Due to the slow sales of the senior models, the time has probably come to end the Beetle and the Scirocco lineage. Volkswagen board member Arno Antlitz disclosed to Autocar that the Beetle and Scirocco are considered to be solid models of an emotional and charismatic class of automobiles, but it is not always about extending cars from one gen to the next. If rumours are to be true, then the Beetle Convertible will be at least happy, as the talks say that it will be given a slim reprieve due to the fact that is more sellable compared to its hardtop variant.
However, this is not true in some markets. Around April of this year, VW has delivered 3,096 models of the coupe and 2,309 convertibles in the United States so far. These number of units recorded were identical for 2016 when the German company distributed around 9,380 hardtops and 5,387 open roof units.
For the Beetle, the German automaker is also considering its retirement of the iconic vehicle for a while now. The unit's poor sales raised concern within the company and they are now apprehensive if they will continue to spawn next-gen units of the said unit, even before the financial damage brought about by the Dieselgate scandal.
Volkswagen Group are on their toes to resort to cost cutting measures following the Dieselgate scandal, and now rumours have circulated that the motorcycle builder Ducati will be probably put on the market to deal with their financial damage. The German automotive company has supposedly asked probable buyers if they are interested to purchase the motorcycle producer, but as of now there is still no official announcement yet if this will plan will push through in the coming days. Ducati is owned by the German automotive manufacturer Audi through its Italian subsidiary Lamborghini. All of these brands all fall under the German company powerhouse Volkswagen group.

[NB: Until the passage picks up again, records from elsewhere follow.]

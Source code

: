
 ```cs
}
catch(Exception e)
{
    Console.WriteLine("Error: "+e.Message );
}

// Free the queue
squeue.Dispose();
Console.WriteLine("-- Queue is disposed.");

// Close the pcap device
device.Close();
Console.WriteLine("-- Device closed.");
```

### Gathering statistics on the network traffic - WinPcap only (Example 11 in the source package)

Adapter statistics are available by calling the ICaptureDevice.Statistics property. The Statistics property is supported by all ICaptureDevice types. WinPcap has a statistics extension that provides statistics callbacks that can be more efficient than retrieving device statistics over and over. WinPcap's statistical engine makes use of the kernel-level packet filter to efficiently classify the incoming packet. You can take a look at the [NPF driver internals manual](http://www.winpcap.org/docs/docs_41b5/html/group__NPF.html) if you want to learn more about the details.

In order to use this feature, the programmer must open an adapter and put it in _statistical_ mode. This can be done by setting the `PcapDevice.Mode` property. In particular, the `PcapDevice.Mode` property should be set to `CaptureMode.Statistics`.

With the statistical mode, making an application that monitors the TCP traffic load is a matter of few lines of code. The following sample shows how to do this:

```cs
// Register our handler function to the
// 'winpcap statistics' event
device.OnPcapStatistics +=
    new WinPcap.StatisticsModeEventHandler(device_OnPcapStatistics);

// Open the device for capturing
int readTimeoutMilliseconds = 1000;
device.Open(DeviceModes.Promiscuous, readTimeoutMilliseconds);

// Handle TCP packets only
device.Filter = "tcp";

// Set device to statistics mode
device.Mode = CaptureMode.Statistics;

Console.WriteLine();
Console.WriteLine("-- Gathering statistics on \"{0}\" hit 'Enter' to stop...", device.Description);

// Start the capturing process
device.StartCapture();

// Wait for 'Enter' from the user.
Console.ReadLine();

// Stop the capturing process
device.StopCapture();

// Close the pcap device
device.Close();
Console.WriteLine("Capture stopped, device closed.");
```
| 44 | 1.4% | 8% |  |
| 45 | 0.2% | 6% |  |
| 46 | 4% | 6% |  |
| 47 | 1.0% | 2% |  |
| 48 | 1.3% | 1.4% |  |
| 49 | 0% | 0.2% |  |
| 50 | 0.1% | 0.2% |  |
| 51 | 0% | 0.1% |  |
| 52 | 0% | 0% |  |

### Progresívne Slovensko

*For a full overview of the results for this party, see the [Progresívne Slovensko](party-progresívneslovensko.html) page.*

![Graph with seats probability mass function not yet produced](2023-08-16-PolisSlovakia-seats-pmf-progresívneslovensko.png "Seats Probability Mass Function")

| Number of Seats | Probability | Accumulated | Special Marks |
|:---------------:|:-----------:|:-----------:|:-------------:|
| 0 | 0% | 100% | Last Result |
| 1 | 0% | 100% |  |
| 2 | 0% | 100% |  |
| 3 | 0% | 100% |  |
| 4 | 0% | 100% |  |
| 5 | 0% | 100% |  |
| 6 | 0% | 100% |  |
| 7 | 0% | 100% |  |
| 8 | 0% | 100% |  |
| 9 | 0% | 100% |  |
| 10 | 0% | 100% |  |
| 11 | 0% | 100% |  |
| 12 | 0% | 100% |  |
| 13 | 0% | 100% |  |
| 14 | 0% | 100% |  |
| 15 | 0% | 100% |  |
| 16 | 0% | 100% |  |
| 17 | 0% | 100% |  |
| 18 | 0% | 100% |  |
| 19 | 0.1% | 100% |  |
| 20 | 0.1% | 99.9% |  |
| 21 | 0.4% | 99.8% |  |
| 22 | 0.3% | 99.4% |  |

Volkswagen has blown billions of dollars due to Dieselgate in the U.S. alone. So far, the German company has settled with the U.S. government for the cost of over $4.3 billion dollars. It doesn’t end there, as there is an additional $14.7 billion civic penalty due to the 2.0 L TDI, 1.2 billion for the 3.0 L and an added $1.2 billion to the company's dealers. So is this goodbye for the Beetle and the Scirocco? Only time will tell. Unless there’s official confirmation, we’d prefer not to grieve just yet.